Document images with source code
────────────────────────────────────────
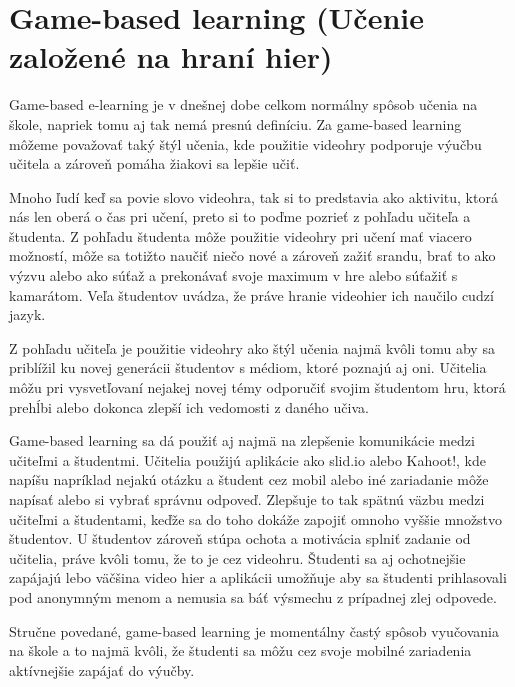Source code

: \documentclass[10pt,oneside,slovak,a4paper]{article}
\begin{document}
\section{Game-based learning (Učenie založené na hraní hier)} \label{ml}

Game-based e-learning je v dnešnej dobe celkom normálny spôsob učenia na škole, napriek tomu aj tak nemá presnú definíciu. Za game-based learning môžeme považovať taký štýl učenia, kde použitie videohry podporuje výučbu učitela a zároveň pomáha žiakovi sa lepšie učiť.\cite{Perrota}
	
	Mnoho ľudí keď sa povie slovo videohra, tak si to predstavia ako aktivitu, ktorá nás len oberá o čas pri učení, preto si to poďme pozrieť z pohľadu učiteľa a študenta\cite{Perrota}. Z pohľadu študenta môže použitie videohry pri učení mať viacero možností, môže sa totižto naučiť niečo nové a zároveň zažiť srandu, brať to ako výzvu alebo ako súťaž a prekonávať svoje maximum v hre alebo súťažiť s kamarátom\cite{Perrota}. Veľa študentov uvádza, že práve hranie videohier ich naučilo cudzí jazyk. 
	
	Z pohľadu učiteľa je použitie videohry ako štýl učenia najmä kvôli tomu aby sa priblížil ku novej generácii študentov s médiom, ktoré poznajú aj oni. Učitelia môžu pri vysvetľovaní nejakej novej témy odporučiť svojim študentom hru, ktorá prehĺbi alebo dokonca zlepší ich vedomosti z daného učiva\cite{Perrota}. 
	
	Game-based learning sa dá použiť aj najmä na zlepšenie komunikácie medzi učiteľmi a študentmi. Učitelia použijú aplikácie ako slid.io alebo Kahoot!, kde napíšu napríklad nejakú otázku a študent cez mobil alebo iné zariadanie môže napísať alebo si vybrať správnu odpoveď. Zlepšuje to tak spätnú väzbu medzi učiteľmi a študentami, keďže sa do toho dokáže zapojiť omnoho vyššie množstvo študentov. U študentov zároveň stúpa ochota a motivácia splniť zadanie od učitelia, práve kvôli tomu, že to je cez videohru.\cite{Perrota} Študenti sa aj ochotnejšie zapájajú lebo väčšina video hier a aplikácii umožňuje aby sa študenti prihlasovali pod anonymným menom a nemusia sa báť výsmechu z prípadnej zlej odpovede.
	
	Stručne povedané, game-based learning je momentálny častý spôsob vyučovania na škole a to najmä kvôli, že študenti sa môžu cez svoje mobilné zariadenia aktívnejšie zapájať do výučby.
\end{document}
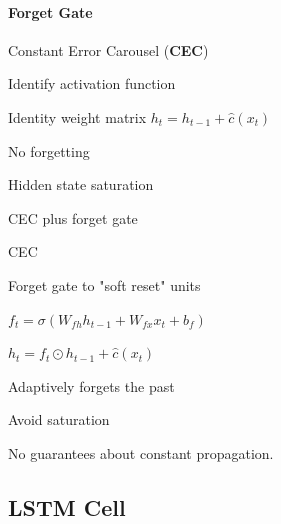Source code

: \documentclass[10pt]{report}
\begin{document}
\paragraph{Forget Gate} Constant Error Carousel (\textbf{CEC})\begin{list}{}{}
	\item Identify activation function
	\item Identity weight matrix $h_t = h_{t-1} +\hat{c}(x_t)$
	\item No forgetting
	\item Hidden state saturation
\end{list}
CEC plus forget gate
\begin{list}{}{}
	\item CEC
	\item Forget gate to "soft reset" units
	\begin{list}{}{}
		\item $f_t = \sigma(W_{fh}h_{t-1} + W_{fx}x_t + b_f)$
		\item $h_t = f_t\odot h_{t-1} + \hat{c}(x_t)$
	\end{list}
	\item Adaptively forgets the past
	\item Avoid saturation
	\item No guarantees about constant propagation.
\end{list}
\subsection{LSTM Cell}
\end{document}
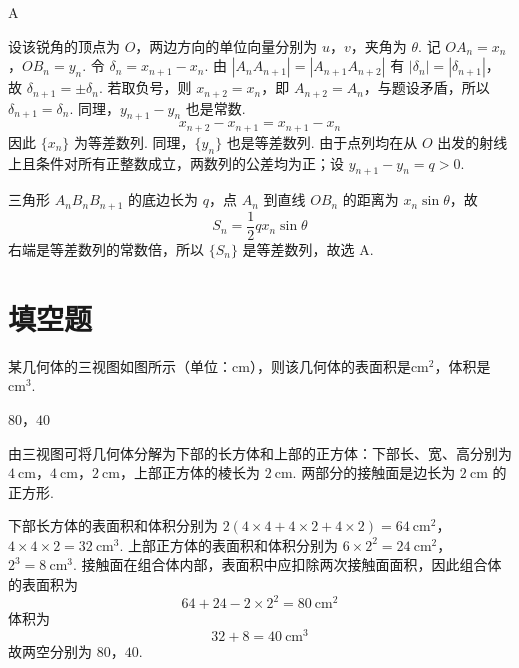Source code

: \begin{answer}
A
\end{answer}

\begin{solution}
设该锐角的顶点为 \(O\)，两边方向的单位向量分别为 \(u\)，\(v\)，夹角为 \(\theta\). 记 \(OA_n=x_n\)，\(OB_n=y_n\). 令 \(\delta_n=x_{n+1}-x_n\). 由 \(|A_nA_{n+1}|=|A_{n+1}A_{n+2}|\) 有 \(|\delta_n|=|\delta_{n+1}|\)，故 \(\delta_{n+1}=\pm\delta_n\). 若取负号，则 \(x_{n+2}=x_n\)，即 \(A_{n+2}=A_n\)，与题设矛盾，所以 \(\delta_{n+1}=\delta_n\). 同理，\(y_{n+1}-y_n\) 也是常数.
\[
x_{n+2}-x_{n+1}=x_{n+1}-x_n
\]
因此 \(\{x_n\}\) 为等差数列. 同理，\(\{y_n\}\) 也是等差数列. 由于点列均在从 \(O\) 出发的射线上且条件对所有正整数成立，两数列的公差均为正；设 \(y_{n+1}-y_n=q>0\).

三角形 \(A_nB_nB_{n+1}\) 的底边长为 \(q\)，点 \(A_n\) 到直线 \(OB_n\) 的距离为 \(x_n\sin\theta\)，故
\[
S_n=\frac12q x_n\sin\theta
\]
右端是等差数列的常数倍，所以 \(\{S_n\}\) 是等差数列，故选 A.
\end{solution}

\section{填空题}

\begin{problem}
某几何体的三视图如图所示（单位：\(\mathrm{cm}\)），则该几何体的表面积是\fillinblank{}\(\mathrm{cm}^2\)，体积是\fillinblank{}\(\mathrm{cm}^3\).

\end{problem}

\begin{answer}
\(80\)，\(40\)
\end{answer}

\begin{solution}
由三视图可将几何体分解为下部的长方体和上部的正方体：下部长、宽、高分别为 \(4\mathrm{~cm}\)，\(4\mathrm{~cm}\)，\(2\mathrm{~cm}\)，上部正方体的棱长为 \(2\mathrm{~cm}\). 两部分的接触面是边长为 \(2\mathrm{~cm}\) 的正方形.

下部长方体的表面积和体积分别为
\(2(4\times4+4\times2+4\times2)=64\mathrm{~cm}^2\)，\(4\times4\times2=32\mathrm{~cm}^3\).
上部正方体的表面积和体积分别为
\(6\times2^2=24\mathrm{~cm}^2\)，\(2^3=8\mathrm{~cm}^3\).
接触面在组合体内部，表面积中应扣除两次接触面面积，因此组合体的表面积为
\[
64+24-2\times2^2=80\mathrm{~cm}^2
\]
体积为
\[
32+8=40\mathrm{~cm}^3
\]
故两空分别为 \(80\)，\(40\).
\end{solution}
────────────────────────────────────────
Action item: Copy out all the data exactly, skipping the pictures.

Answer section:
Source code

: \documentclass[10pt,oneside,slovak,a4paper]{article}
\begin{document}
\section{Game-based learning (Učenie založené na hraní hier)} \label{ml}

Game-based e-learning je v dnešnej dobe celkom normálny spôsob učenia na škole, napriek tomu aj tak nemá presnú definíciu. Za game-based learning môžeme považovať taký štýl učenia, kde použitie videohry podporuje výučbu učitela a zároveň pomáha žiakovi sa lepšie učiť.\cite{Perrota}
	
	Mnoho ľudí keď sa povie slovo videohra, tak si to predstavia ako aktivitu, ktorá nás len oberá o čas pri učení, preto si to poďme pozrieť z pohľadu učiteľa a študenta\cite{Perrota}. Z pohľadu študenta môže použitie videohry pri učení mať viacero možností, môže sa totižto naučiť niečo nové a zároveň zažiť srandu, brať to ako výzvu alebo ako súťaž a prekonávať svoje maximum v hre alebo súťažiť s kamarátom\cite{Perrota}. Veľa študentov uvádza, že práve hranie videohier ich naučilo cudzí jazyk. 
	
	Z pohľadu učiteľa je použitie videohry ako štýl učenia najmä kvôli tomu aby sa priblížil ku novej generácii študentov s médiom, ktoré poznajú aj oni. Učitelia môžu pri vysvetľovaní nejakej novej témy odporučiť svojim študentom hru, ktorá prehĺbi alebo dokonca zlepší ich vedomosti z daného učiva\cite{Perrota}. 
	
	Game-based learning sa dá použiť aj najmä na zlepšenie komunikácie medzi učiteľmi a študentmi. Učitelia použijú aplikácie ako slid.io alebo Kahoot!, kde napíšu napríklad nejakú otázku a študent cez mobil alebo iné zariadanie môže napísať alebo si vybrať správnu odpoveď. Zlepšuje to tak spätnú väzbu medzi učiteľmi a študentami, keďže sa do toho dokáže zapojiť omnoho vyššie množstvo študentov. U študentov zároveň stúpa ochota a motivácia splniť zadanie od učitelia, práve kvôli tomu, že to je cez videohru.\cite{Perrota} Študenti sa aj ochotnejšie zapájajú lebo väčšina video hier a aplikácii umožňuje aby sa študenti prihlasovali pod anonymným menom a nemusia sa báť výsmechu z prípadnej zlej odpovede.
	
	Stručne povedané, game-based learning je momentálny častý spôsob vyučovania na škole a to najmä kvôli, že študenti sa môžu cez svoje mobilné zariadenia aktívnejšie zapájať do výučby.
\end{document}
Source code

: \documentclass[10pt]{report}
\begin{document}
\paragraph{Forget Gate} Constant Error Carousel (\textbf{CEC})\begin{list}{}{}
	\item Identify activation function
	\item Identity weight matrix $h_t = h_{t-1} +\hat{c}(x_t)$
	\item No forgetting
	\item Hidden state saturation
\end{list}
CEC plus forget gate
\begin{list}{}{}
	\item CEC
	\item Forget gate to "soft reset" units
	\begin{list}{}{}
		\item $f_t = \sigma(W_{fh}h_{t-1} + W_{fx}x_t + b_f)$
		\item $h_t = f_t\odot h_{t-1} + \hat{c}(x_t)$
	\end{list}
	\item Adaptively forgets the past
	\item Avoid saturation
	\item No guarantees about constant propagation.
\end{list}
\subsection{LSTM Cell}
\end{document}
Source code

: \begin{answer}
A
\end{answer}

\begin{solution}
设该锐角的顶点为 \(O\)，两边方向的单位向量分别为 \(u\)，\(v\)，夹角为 \(\theta\). 记 \(OA_n=x_n\)，\(OB_n=y_n\). 令 \(\delta_n=x_{n+1}-x_n\). 由 \(|A_nA_{n+1}|=|A_{n+1}A_{n+2}|\) 有 \(|\delta_n|=|\delta_{n+1}|\)，故 \(\delta_{n+1}=\pm\delta_n\). 若取负号，则 \(x_{n+2}=x_n\)，即 \(A_{n+2}=A_n\)，与题设矛盾，所以 \(\delta_{n+1}=\delta_n\). 同理，\(y_{n+1}-y_n\) 也是常数.
\[
x_{n+2}-x_{n+1}=x_{n+1}-x_n
\]
因此 \(\{x_n\}\) 为等差数列. 同理，\(\{y_n\}\) 也是等差数列. 由于点列均在从 \(O\) 出发的射线上且条件对所有正整数成立，两数列的公差均为正；设 \(y_{n+1}-y_n=q>0\).

三角形 \(A_nB_nB_{n+1}\) 的底边长为 \(q\)，点 \(A_n\) 到直线 \(OB_n\) 的距离为 \(x_n\sin\theta\)，故
\[
S_n=\frac12q x_n\sin\theta
\]
右端是等差数列的常数倍，所以 \(\{S_n\}\) 是等差数列，故选 A.
\end{solution}

\section{填空题}

\begin{problem}
某几何体的三视图如图所示（单位：\(\mathrm{cm}\)），则该几何体的表面积是\fillinblank{}\(\mathrm{cm}^2\)，体积是\fillinblank{}\(\mathrm{cm}^3\).

\end{problem}

\begin{answer}
\(80\)，\(40\)
\end{answer}

\begin{solution}
由三视图可将几何体分解为下部的长方体和上部的正方体：下部长、宽、高分别为 \(4\mathrm{~cm}\)，\(4\mathrm{~cm}\)，\(2\mathrm{~cm}\)，上部正方体的棱长为 \(2\mathrm{~cm}\). 两部分的接触面是边长为 \(2\mathrm{~cm}\) 的正方形.

下部长方体的表面积和体积分别为
\(2(4\times4+4\times2+4\times2)=64\mathrm{~cm}^2\)，\(4\times4\times2=32\mathrm{~cm}^3\).
上部正方体的表面积和体积分别为
\(6\times2^2=24\mathrm{~cm}^2\)，\(2^3=8\mathrm{~cm}^3\).
接触面在组合体内部，表面积中应扣除两次接触面面积，因此组合体的表面积为
\[
64+24-2\times2^2=80\mathrm{~cm}^2
\]
体积为
\[
32+8=40\mathrm{~cm}^3
\]
故两空分别为 \(80\)，\(40\).
\end{solution}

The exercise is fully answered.